Repeat the data as given. Images do not go in the copy.
-.-.-
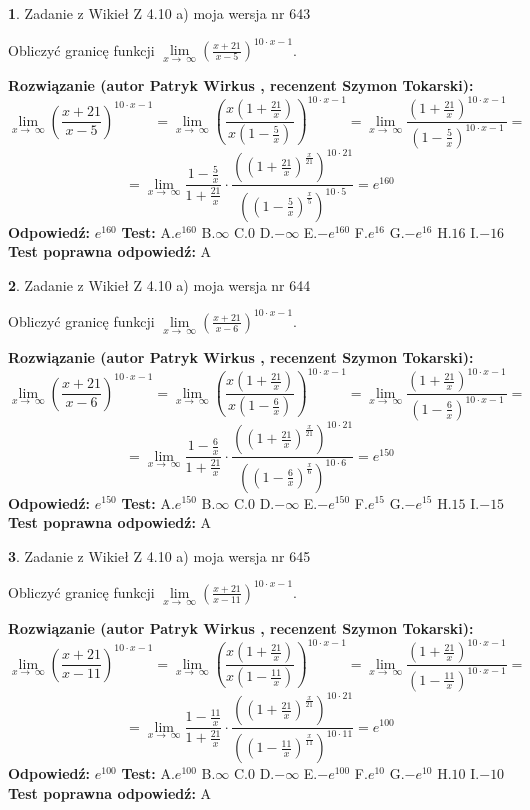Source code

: \documentclass[12pt, a4paper]{article}
\theoremstyle{definition} %
\newtheorem{zad}{}
\newcommand{\zadStart}[1]{\begin{zad}#1\newline}
\newcommand{\zadStop}{\end{zad}}
\newcommand{\rozwStart}[2]{\noindent \textbf{Rozwiązanie (autor #1 , recenzent #2): }\newline}
\newcommand{\rozwStop}{\newline}
\newcommand{\odpStart}{\noindent \textbf{Odpowiedź:}\newline}
\newcommand{\odpStop}{\newline}
\newcommand{\testStart}{\noindent \textbf{Test:}\newline}
\newcommand{\testStop}{\newline}
\newcommand{\kluczStart}{\noindent \textbf{Test poprawna odpowiedź:}\newline}
\newcommand{\kluczStop}{\newline}
\begin{document}
\zadStart{Zadanie z Wikieł Z 4.10 a) moja wersja nr 643}

Obliczyć granicę funkcji  $\lim\limits_{x\to\ \infty}(\frac{x+21}{x-5})^{10\cdot x-1}$.
\zadStop
\rozwStart{Patryk Wirkus}{Szymon Tokarski}
$$\lim\limits_{x\to\ \infty}(\frac{x+21}{x-5})^{10\cdot x-1} = \lim\limits_{x\to\ \infty}(\frac{x(1+\frac{21}{x})}{x(1-\frac{5}{x})})^{10\cdot x-1}=\lim\limits_{x\to\ \infty}\frac{(1+\frac{21}{x})^{10\cdot x-1}}{(1-\frac{5}{x})^{10\cdot x-1}}=$$
$$=\lim\limits_{x\to\ \infty}\frac{1-\frac{5}{x}}{1+\frac{21}{x}}\cdot\frac{((1+\frac{21}{x})^{\frac{x}{21}})^{10\cdot21}}{((1-\frac{5}{x})^{\frac{x}{5}})^{10\cdot5}}=e^{160}$$
\rozwStop
\odpStart
$e^{160}$
\odpStop
\testStart
A.$e^{160}$ B.$\infty$ C.$0$ D.$-\infty$ E.$-e^{160}$
F.$e^{16}$ G.$-e^{16}$
H.$16$
I.$-16$
\testStop
\kluczStart
A
\kluczStop



\zadStart{Zadanie z Wikieł Z 4.10 a) moja wersja nr 644}

Obliczyć granicę funkcji  $\lim\limits_{x\to\ \infty}(\frac{x+21}{x-6})^{10\cdot x-1}$.
\zadStop
\rozwStart{Patryk Wirkus}{Szymon Tokarski}
$$\lim\limits_{x\to\ \infty}(\frac{x+21}{x-6})^{10\cdot x-1} = \lim\limits_{x\to\ \infty}(\frac{x(1+\frac{21}{x})}{x(1-\frac{6}{x})})^{10\cdot x-1}=\lim\limits_{x\to\ \infty}\frac{(1+\frac{21}{x})^{10\cdot x-1}}{(1-\frac{6}{x})^{10\cdot x-1}}=$$
$$=\lim\limits_{x\to\ \infty}\frac{1-\frac{6}{x}}{1+\frac{21}{x}}\cdot\frac{((1+\frac{21}{x})^{\frac{x}{21}})^{10\cdot21}}{((1-\frac{6}{x})^{\frac{x}{6}})^{10\cdot6}}=e^{150}$$
\rozwStop
\odpStart
$e^{150}$
\odpStop
\testStart
A.$e^{150}$ B.$\infty$ C.$0$ D.$-\infty$ E.$-e^{150}$
F.$e^{15}$ G.$-e^{15}$
H.$15$
I.$-15$
\testStop
\kluczStart
A
\kluczStop



\zadStart{Zadanie z Wikieł Z 4.10 a) moja wersja nr 645}

Obliczyć granicę funkcji  $\lim\limits_{x\to\ \infty}(\frac{x+21}{x-11})^{10\cdot x-1}$.
\zadStop
\rozwStart{Patryk Wirkus}{Szymon Tokarski}
$$\lim\limits_{x\to\ \infty}(\frac{x+21}{x-11})^{10\cdot x-1} = \lim\limits_{x\to\ \infty}(\frac{x(1+\frac{21}{x})}{x(1-\frac{11}{x})})^{10\cdot x-1}=\lim\limits_{x\to\ \infty}\frac{(1+\frac{21}{x})^{10\cdot x-1}}{(1-\frac{11}{x})^{10\cdot x-1}}=$$
$$=\lim\limits_{x\to\ \infty}\frac{1-\frac{11}{x}}{1+\frac{21}{x}}\cdot\frac{((1+\frac{21}{x})^{\frac{x}{21}})^{10\cdot21}}{((1-\frac{11}{x})^{\frac{x}{11}})^{10\cdot11}}=e^{100}$$
\rozwStop
\odpStart
$e^{100}$
\odpStop
\testStart
A.$e^{100}$ B.$\infty$ C.$0$ D.$-\infty$ E.$-e^{100}$
F.$e^{10}$ G.$-e^{10}$
H.$10$
I.$-10$
\testStop
\kluczStart
A
\kluczStop
\end{document}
-.-.-
_ANSWER SECTION_.
Source code

: \documentclass[12pt, a4paper]{article}
\theoremstyle{definition} %
\newtheorem{zad}{}
\newcommand{\zadStart}[1]{\begin{zad}#1\newline}
\newcommand{\zadStop}{\end{zad}}
\newcommand{\rozwStart}[2]{\noindent \textbf{Rozwiązanie (autor #1 , recenzent #2): }\newline}
\newcommand{\rozwStop}{\newline}
\newcommand{\odpStart}{\noindent \textbf{Odpowiedź:}\newline}
\newcommand{\odpStop}{\newline}
\newcommand{\testStart}{\noindent \textbf{Test:}\newline}
\newcommand{\testStop}{\newline}
\newcommand{\kluczStart}{\noindent \textbf{Test poprawna odpowiedź:}\newline}
\newcommand{\kluczStop}{\newline}
\begin{document}
\zadStart{Zadanie z Wikieł Z 4.10 a) moja wersja nr 643}

Obliczyć granicę funkcji  $\lim\limits_{x\to\ \infty}(\frac{x+21}{x-5})^{10\cdot x-1}$.
\zadStop
\rozwStart{Patryk Wirkus}{Szymon Tokarski}
$$\lim\limits_{x\to\ \infty}(\frac{x+21}{x-5})^{10\cdot x-1} = \lim\limits_{x\to\ \infty}(\frac{x(1+\frac{21}{x})}{x(1-\frac{5}{x})})^{10\cdot x-1}=\lim\limits_{x\to\ \infty}\frac{(1+\frac{21}{x})^{10\cdot x-1}}{(1-\frac{5}{x})^{10\cdot x-1}}=$$
$$=\lim\limits_{x\to\ \infty}\frac{1-\frac{5}{x}}{1+\frac{21}{x}}\cdot\frac{((1+\frac{21}{x})^{\frac{x}{21}})^{10\cdot21}}{((1-\frac{5}{x})^{\frac{x}{5}})^{10\cdot5}}=e^{160}$$
\rozwStop
\odpStart
$e^{160}$
\odpStop
\testStart
A.$e^{160}$ B.$\infty$ C.$0$ D.$-\infty$ E.$-e^{160}$
F.$e^{16}$ G.$-e^{16}$
H.$16$
I.$-16$
\testStop
\kluczStart
A
\kluczStop



\zadStart{Zadanie z Wikieł Z 4.10 a) moja wersja nr 644}

Obliczyć granicę funkcji  $\lim\limits_{x\to\ \infty}(\frac{x+21}{x-6})^{10\cdot x-1}$.
\zadStop
\rozwStart{Patryk Wirkus}{Szymon Tokarski}
$$\lim\limits_{x\to\ \infty}(\frac{x+21}{x-6})^{10\cdot x-1} = \lim\limits_{x\to\ \infty}(\frac{x(1+\frac{21}{x})}{x(1-\frac{6}{x})})^{10\cdot x-1}=\lim\limits_{x\to\ \infty}\frac{(1+\frac{21}{x})^{10\cdot x-1}}{(1-\frac{6}{x})^{10\cdot x-1}}=$$
$$=\lim\limits_{x\to\ \infty}\frac{1-\frac{6}{x}}{1+\frac{21}{x}}\cdot\frac{((1+\frac{21}{x})^{\frac{x}{21}})^{10\cdot21}}{((1-\frac{6}{x})^{\frac{x}{6}})^{10\cdot6}}=e^{150}$$
\rozwStop
\odpStart
$e^{150}$
\odpStop
\testStart
A.$e^{150}$ B.$\infty$ C.$0$ D.$-\infty$ E.$-e^{150}$
F.$e^{15}$ G.$-e^{15}$
H.$15$
I.$-15$
\testStop
\kluczStart
A
\kluczStop



\zadStart{Zadanie z Wikieł Z 4.10 a) moja wersja nr 645}

Obliczyć granicę funkcji  $\lim\limits_{x\to\ \infty}(\frac{x+21}{x-11})^{10\cdot x-1}$.
\zadStop
\rozwStart{Patryk Wirkus}{Szymon Tokarski}
$$\lim\limits_{x\to\ \infty}(\frac{x+21}{x-11})^{10\cdot x-1} = \lim\limits_{x\to\ \infty}(\frac{x(1+\frac{21}{x})}{x(1-\frac{11}{x})})^{10\cdot x-1}=\lim\limits_{x\to\ \infty}\frac{(1+\frac{21}{x})^{10\cdot x-1}}{(1-\frac{11}{x})^{10\cdot x-1}}=$$
$$=\lim\limits_{x\to\ \infty}\frac{1-\frac{11}{x}}{1+\frac{21}{x}}\cdot\frac{((1+\frac{21}{x})^{\frac{x}{21}})^{10\cdot21}}{((1-\frac{11}{x})^{\frac{x}{11}})^{10\cdot11}}=e^{100}$$
\rozwStop
\odpStart
$e^{100}$
\odpStop
\testStart
A.$e^{100}$ B.$\infty$ C.$0$ D.$-\infty$ E.$-e^{100}$
F.$e^{10}$ G.$-e^{10}$
H.$10$
I.$-10$
\testStop
\kluczStart
A
\kluczStop
\end{document}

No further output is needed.